▸ **Plain-text document sources**:
----

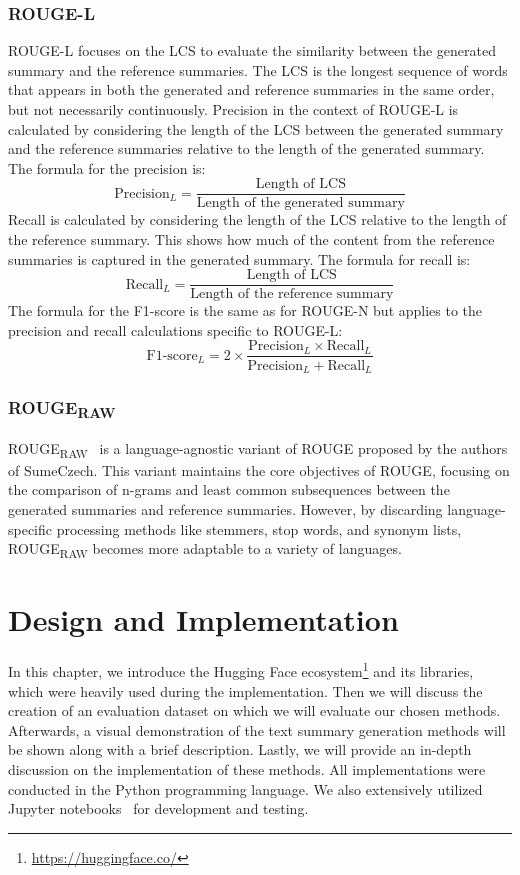 \documentclass[english, ba, kiv, he, iso690numb, pdf, viewonly]{fasthesis}
\begin{document}
\subsection{ROUGE-L}
ROUGE-L focuses on the LCS to evaluate the similarity between the generated summary and the reference summaries. The LCS is the longest sequence of words that appears in both the generated and reference summaries in the same order, but not necessarily continuously. 
Precision in the context of ROUGE-L is calculated by considering the length of the LCS between the generated summary and the reference summaries relative to the length of the generated summary. The formula for the precision is:
$$
\text{Precision}_{L} = \frac{\text{Length of LCS}}{\text{Length of the generated summary}}
$$
Recall is calculated by considering the length of the LCS relative to the length of the reference summary. This shows how much of the content from the reference summaries is captured in the generated summary. The formula for recall is:
$$
\text{Recall}_{L} = \frac{\text{Length of LCS}}{\text{Length of the reference summary}}
$$
The formula for the F1-score is the same as for ROUGE-N but applies to the precision and recall calculations specific to ROUGE-L:
$$
\text{F1-score}_{L} = 2 \times \frac{\text{Precision}_{L} \times \text{Recall}_{L}}{\text{Precision}_{L} + \text{Recall}_{L}}
$$
\subsection{ROUGE\textsubscript{RAW}}
ROUGE\textsubscript{RAW}~\cite{straka-etal-2018-sumeczech} is a language-agnostic variant of ROUGE proposed by the authors of SumeCzech. This variant maintains the core objectives of ROUGE, focusing on the comparison of n-grams and least common subsequences between the generated summaries and reference summaries. However, by discarding language-specific processing methods like stemmers, stop words, and synonym lists, ROUGE\textsubscript{RAW} becomes more adaptable to a variety of languages.

\chapter{Design and Implementation} \label{char:implementation}
In this chapter, we introduce the Hugging Face ecosystem\footnote{\url{https://huggingface.co/}} and its libraries, which were heavily used during the implementation. Then we will discuss the creation of an evaluation dataset on which we will evaluate our chosen methods. Afterwards, a visual demonstration of the text summary generation methods will be shown along with a brief description. Lastly, we will provide an in-depth discussion on the implementation of these methods. All implementations were conducted in the Python programming language. We also extensively utilized Jupyter notebooks~\cite{Kluyver2016jupyter} for development and testing.
\end{document}
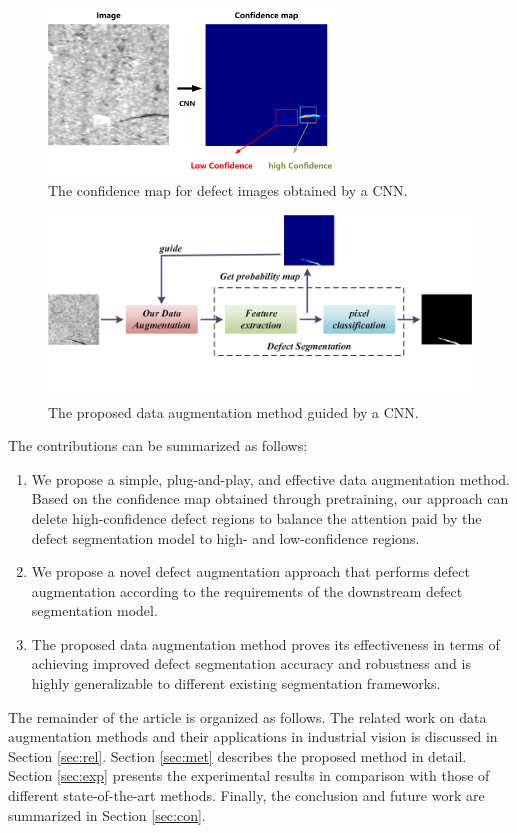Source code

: \documentclass[sn-mathphys]{sn-jnl}%
\theoremstyle{thmstyleone}%
\theoremstyle{thmstyletwo}%
\theoremstyle{thmstylethree}%
\begin{document}
\begin{figure}
\centering
\includegraphics[width=3in]{fig2.jpg}
\caption{The confidence map for defect images obtained by a CNN.}\label{fig:1.2}
\end{figure}

\begin{figure}
\centering
\includegraphics[width=4.5in]{fig3.jpg}
\caption{The proposed data augmentation method guided by a CNN.}\label{fig:1.3}
\end{figure}


The contributions can be summarized as follows:

\begin{enumerate}[1)]
\item We propose a simple, plug-and-play, and effective data augmentation method. Based on the confidence map obtained through pretraining, our approach can delete high-confidence defect regions to balance the attention paid by the defect segmentation model to high- and low-confidence regions.
\item We propose a novel defect augmentation approach that performs defect augmentation according to the requirements of the downstream defect segmentation model.
\item The proposed data augmentation method proves its effectiveness in terms of achieving improved defect segmentation accuracy and robustness and is highly generalizable to different existing segmentation frameworks.
\end{enumerate}


The remainder of the article is organized as follows. The related work on data augmentation methods and their applications in industrial vision is discussed in Section \ref{sec:rel}. Section \ref{sec:met} describes the proposed method in detail. Section \ref{sec:exp} presents the experimental results in comparison with those of different state-of-the-art methods. Finally, the conclusion and future work are summarized in Section \ref{sec:con}.
\end{document}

----

▸ **ACTION ITEM**: Wherever the word "includegraphics" turns up in the records, copy out the line it is on.

▸ **TASK RESULT**:
\includegraphics[width=3in]{fig2.jpg}
\includegraphics[width=4.5in]{fig3.jpg}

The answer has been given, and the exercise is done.